{{Le quotidien "Le Monde" revient sur le scandale du chlordécone en publiant un article scandaleusement partial puisqu'il cherche à dédouaner les responsables de cette triste affaire. Une fois de plus, L. Boutrin et R. Confiant, auteurs de "CHRONIQUE D'UN EMPOISONNEMENT ANNONCE" sont les boucs-émissaires d'une affaire dans laquelle certains essaient de démontrer que "ce n'est pas si grave" tandis que d'autres, soi-disant écologistes, ne cherchent en fait qu'à se forger une crédibilité politique sur le dos de nos populations. Qui vivra verra...}}
Ce n'est pas tout à fait une psychose. Plutôt une inquiétude. Le retentissement en métropole du rapport sur la pollution des sols par les pesticides aux Antilles, coordonné par le cancérologue Dominique Belpomme (Le Monde du 19 septembre), a fait écho dans les deux départements antillais. "Cela fait trois ans que je parle du chlordécone devant des auditoires clairsemés, témoigne Harry Jawad Durimel, responsable des Verts en Guadeloupe. Depuis qu'un professeur a tiré la sonnette d'alarme à Paris, je suis devenu une star ! Les vendeuses de légumes du marché de Pointe-à-Pitre m'interpellent : "Tu fais baisser les ventes !""

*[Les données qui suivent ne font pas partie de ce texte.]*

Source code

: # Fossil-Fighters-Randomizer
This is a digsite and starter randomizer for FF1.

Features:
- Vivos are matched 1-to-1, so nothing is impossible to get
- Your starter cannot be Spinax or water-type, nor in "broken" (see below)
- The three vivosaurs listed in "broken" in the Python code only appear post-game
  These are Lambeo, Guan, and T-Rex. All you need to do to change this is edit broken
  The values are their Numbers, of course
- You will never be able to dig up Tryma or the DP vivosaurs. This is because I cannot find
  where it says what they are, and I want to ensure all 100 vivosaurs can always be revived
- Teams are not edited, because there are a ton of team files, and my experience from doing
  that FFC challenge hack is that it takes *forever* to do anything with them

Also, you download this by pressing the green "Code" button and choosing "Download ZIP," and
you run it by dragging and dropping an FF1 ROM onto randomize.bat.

La présentation du rapport Belpomme à Paris, en septembre, a été précédée par la publication, au printemps, d'un livre polémique, signé par le journaliste martiniquais Louis Boutrin et l'écrivain Raphaël Confiant. Intitulé Chronique d'un empoisonnement annoncé (Ed. L'Harmattan, 240 pages, 21 euros), l'ouvrage dénonçait les effets du chlordécone, cet insecticide utilisé sur les champs de bananes de 1981 à 1993. Les auteurs allaient jusqu'à évoquer "une nouvelle forme de génocide par stérilisation".

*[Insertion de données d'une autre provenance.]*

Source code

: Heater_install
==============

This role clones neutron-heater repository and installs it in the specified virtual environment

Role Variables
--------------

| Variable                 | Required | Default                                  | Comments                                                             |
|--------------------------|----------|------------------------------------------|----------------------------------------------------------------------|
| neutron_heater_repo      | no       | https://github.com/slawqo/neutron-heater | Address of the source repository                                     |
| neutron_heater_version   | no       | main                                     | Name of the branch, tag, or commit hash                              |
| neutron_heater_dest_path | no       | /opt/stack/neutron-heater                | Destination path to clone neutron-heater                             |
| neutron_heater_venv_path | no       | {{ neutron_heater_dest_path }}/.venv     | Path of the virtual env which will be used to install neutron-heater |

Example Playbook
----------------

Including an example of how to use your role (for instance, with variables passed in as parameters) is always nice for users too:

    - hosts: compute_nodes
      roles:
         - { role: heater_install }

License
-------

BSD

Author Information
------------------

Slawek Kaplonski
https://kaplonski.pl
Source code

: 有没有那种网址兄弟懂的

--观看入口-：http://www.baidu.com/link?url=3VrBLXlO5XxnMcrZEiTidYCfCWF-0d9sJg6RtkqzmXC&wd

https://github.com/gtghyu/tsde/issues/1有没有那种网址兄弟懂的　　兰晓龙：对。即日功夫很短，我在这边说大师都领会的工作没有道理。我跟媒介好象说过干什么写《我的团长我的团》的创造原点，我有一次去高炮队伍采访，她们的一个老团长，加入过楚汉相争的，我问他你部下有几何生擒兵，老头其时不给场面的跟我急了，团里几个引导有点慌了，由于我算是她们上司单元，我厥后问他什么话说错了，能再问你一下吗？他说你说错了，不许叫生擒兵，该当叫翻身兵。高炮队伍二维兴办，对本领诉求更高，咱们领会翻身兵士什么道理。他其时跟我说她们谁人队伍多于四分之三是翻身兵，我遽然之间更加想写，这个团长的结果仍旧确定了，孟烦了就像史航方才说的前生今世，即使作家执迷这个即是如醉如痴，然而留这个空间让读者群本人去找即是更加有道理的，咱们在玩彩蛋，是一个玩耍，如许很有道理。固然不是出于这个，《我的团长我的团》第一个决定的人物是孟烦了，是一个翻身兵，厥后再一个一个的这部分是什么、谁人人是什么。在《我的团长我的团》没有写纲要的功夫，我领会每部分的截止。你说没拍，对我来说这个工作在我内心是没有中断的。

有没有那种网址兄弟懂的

Aujourd'hui, les professionnels de la santé s'efforcent de calmer les esprits. "Les études menées aux Etats-Unis montrent que des troubles sont avérés chez l'homme à partir d'une présence de chlordécone de l'ordre d'un milligramme par litre de sang, explique le docteur Luc Multigner, chercheur à l'Inserm et coordonnateur des études sur le sujet. Or les doses relevées sur les ouvriers agricoles en Guadeloupe sont cent fois inférieures."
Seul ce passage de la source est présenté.